*What to work on*: Go through the material below and return each line with the string "fine" in it.

+++++

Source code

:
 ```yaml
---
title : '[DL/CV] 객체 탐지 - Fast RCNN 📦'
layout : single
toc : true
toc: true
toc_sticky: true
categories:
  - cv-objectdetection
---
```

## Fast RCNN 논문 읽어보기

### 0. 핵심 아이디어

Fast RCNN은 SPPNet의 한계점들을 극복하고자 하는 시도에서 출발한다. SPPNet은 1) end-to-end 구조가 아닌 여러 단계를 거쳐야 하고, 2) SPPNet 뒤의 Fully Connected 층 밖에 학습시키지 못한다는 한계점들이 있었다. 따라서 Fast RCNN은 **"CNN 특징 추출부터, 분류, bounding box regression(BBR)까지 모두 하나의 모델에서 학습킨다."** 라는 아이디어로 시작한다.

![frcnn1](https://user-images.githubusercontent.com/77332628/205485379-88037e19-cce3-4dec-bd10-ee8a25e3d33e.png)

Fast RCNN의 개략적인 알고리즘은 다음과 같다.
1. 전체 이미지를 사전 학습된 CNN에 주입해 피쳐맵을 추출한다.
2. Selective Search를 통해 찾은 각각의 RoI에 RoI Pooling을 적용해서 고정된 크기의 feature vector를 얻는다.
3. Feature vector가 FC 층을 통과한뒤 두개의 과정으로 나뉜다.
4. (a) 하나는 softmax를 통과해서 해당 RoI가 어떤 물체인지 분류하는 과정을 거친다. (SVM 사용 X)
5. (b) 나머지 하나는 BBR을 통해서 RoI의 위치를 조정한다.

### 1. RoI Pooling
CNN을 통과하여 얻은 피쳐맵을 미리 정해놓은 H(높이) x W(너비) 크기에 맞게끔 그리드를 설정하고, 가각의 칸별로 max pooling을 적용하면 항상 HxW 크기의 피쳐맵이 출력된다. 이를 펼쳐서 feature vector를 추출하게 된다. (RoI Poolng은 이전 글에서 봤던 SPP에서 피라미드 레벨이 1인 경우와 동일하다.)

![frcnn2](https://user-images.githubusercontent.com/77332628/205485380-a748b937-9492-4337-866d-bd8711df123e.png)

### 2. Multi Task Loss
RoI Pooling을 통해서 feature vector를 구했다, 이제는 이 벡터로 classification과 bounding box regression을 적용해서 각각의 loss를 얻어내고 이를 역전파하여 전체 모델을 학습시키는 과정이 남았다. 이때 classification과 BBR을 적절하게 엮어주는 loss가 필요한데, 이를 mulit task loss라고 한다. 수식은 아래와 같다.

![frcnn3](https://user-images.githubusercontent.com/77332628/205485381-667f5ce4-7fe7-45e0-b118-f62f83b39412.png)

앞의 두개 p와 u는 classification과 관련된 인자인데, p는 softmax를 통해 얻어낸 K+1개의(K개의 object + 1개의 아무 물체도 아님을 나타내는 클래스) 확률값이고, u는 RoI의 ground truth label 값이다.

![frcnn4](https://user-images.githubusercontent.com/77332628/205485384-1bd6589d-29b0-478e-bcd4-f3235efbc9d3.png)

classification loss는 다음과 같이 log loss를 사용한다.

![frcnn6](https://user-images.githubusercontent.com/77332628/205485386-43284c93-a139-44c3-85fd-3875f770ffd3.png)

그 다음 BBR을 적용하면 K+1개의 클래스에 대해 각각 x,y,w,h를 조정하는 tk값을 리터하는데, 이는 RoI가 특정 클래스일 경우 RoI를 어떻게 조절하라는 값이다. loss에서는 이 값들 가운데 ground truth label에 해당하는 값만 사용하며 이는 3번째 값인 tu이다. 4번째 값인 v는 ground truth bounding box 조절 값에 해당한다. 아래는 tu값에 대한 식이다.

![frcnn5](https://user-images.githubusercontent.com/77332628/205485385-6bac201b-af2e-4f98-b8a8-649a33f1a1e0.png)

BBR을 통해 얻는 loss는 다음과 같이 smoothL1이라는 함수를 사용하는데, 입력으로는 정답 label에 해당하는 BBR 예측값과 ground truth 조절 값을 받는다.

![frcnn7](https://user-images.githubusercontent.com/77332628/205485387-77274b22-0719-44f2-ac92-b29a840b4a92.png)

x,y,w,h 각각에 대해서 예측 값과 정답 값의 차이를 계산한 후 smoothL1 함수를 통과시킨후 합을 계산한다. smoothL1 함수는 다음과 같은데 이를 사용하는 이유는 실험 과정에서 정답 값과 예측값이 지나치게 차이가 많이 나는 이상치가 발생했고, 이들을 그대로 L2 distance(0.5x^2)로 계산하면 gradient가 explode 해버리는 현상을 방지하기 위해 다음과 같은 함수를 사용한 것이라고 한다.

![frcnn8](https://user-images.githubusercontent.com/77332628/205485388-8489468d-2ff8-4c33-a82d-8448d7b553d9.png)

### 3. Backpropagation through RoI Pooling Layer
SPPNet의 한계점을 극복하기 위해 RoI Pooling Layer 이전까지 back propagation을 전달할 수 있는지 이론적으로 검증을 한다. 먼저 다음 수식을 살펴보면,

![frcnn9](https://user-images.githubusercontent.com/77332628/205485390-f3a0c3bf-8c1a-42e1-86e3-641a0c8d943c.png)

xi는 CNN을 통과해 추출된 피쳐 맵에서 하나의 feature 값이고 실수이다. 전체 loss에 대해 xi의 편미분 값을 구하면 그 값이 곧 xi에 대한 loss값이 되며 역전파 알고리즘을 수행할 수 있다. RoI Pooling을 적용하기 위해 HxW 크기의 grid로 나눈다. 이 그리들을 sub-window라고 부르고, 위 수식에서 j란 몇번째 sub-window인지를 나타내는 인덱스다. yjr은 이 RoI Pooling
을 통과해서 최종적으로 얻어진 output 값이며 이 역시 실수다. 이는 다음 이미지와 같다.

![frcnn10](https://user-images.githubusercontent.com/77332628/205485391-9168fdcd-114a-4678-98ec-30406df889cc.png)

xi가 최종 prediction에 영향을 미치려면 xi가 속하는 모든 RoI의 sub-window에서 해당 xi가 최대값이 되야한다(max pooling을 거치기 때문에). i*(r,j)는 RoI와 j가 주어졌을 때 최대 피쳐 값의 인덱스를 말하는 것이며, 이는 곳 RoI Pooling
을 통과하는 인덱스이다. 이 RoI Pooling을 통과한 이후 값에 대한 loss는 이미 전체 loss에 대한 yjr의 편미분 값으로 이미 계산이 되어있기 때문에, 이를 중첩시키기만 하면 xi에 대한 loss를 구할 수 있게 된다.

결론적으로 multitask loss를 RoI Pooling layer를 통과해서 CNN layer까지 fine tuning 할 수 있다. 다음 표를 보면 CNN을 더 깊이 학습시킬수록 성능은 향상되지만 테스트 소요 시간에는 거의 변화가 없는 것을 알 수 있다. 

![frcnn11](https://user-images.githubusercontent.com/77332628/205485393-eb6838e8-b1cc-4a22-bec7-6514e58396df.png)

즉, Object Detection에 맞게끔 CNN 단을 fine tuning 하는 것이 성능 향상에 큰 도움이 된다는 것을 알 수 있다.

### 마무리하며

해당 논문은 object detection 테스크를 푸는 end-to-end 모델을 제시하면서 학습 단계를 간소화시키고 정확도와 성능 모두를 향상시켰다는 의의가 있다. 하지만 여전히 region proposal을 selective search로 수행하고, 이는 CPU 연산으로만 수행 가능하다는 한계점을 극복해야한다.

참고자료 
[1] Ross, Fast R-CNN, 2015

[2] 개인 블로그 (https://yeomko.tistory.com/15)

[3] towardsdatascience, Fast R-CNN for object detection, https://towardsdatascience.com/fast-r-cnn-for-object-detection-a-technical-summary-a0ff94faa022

+++++

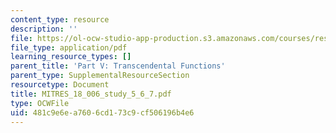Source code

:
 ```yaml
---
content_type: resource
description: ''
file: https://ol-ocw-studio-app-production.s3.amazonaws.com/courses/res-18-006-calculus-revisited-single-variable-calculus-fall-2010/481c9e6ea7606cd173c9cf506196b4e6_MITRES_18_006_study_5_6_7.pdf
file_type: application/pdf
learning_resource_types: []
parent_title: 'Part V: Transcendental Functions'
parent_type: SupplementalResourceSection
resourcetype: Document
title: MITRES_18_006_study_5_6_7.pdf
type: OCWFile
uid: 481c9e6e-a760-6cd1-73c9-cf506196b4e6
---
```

+++++

*Task solution*:
결론적으로 multitask loss를 RoI Pooling layer를 통과해서 CNN layer까지 fine tuning 할 수 있다. 다음 표를 보면 CNN을 더 깊이 학습시킬수록 성능은 향상되지만 테스트 소요 시간에는 거의 변화가 없는 것을 알 수 있다. 
즉, Object Detection에 맞게끔 CNN 단을 fine tuning 하는 것이 성능 향상에 큰 도움이 된다는 것을 알 수 있다.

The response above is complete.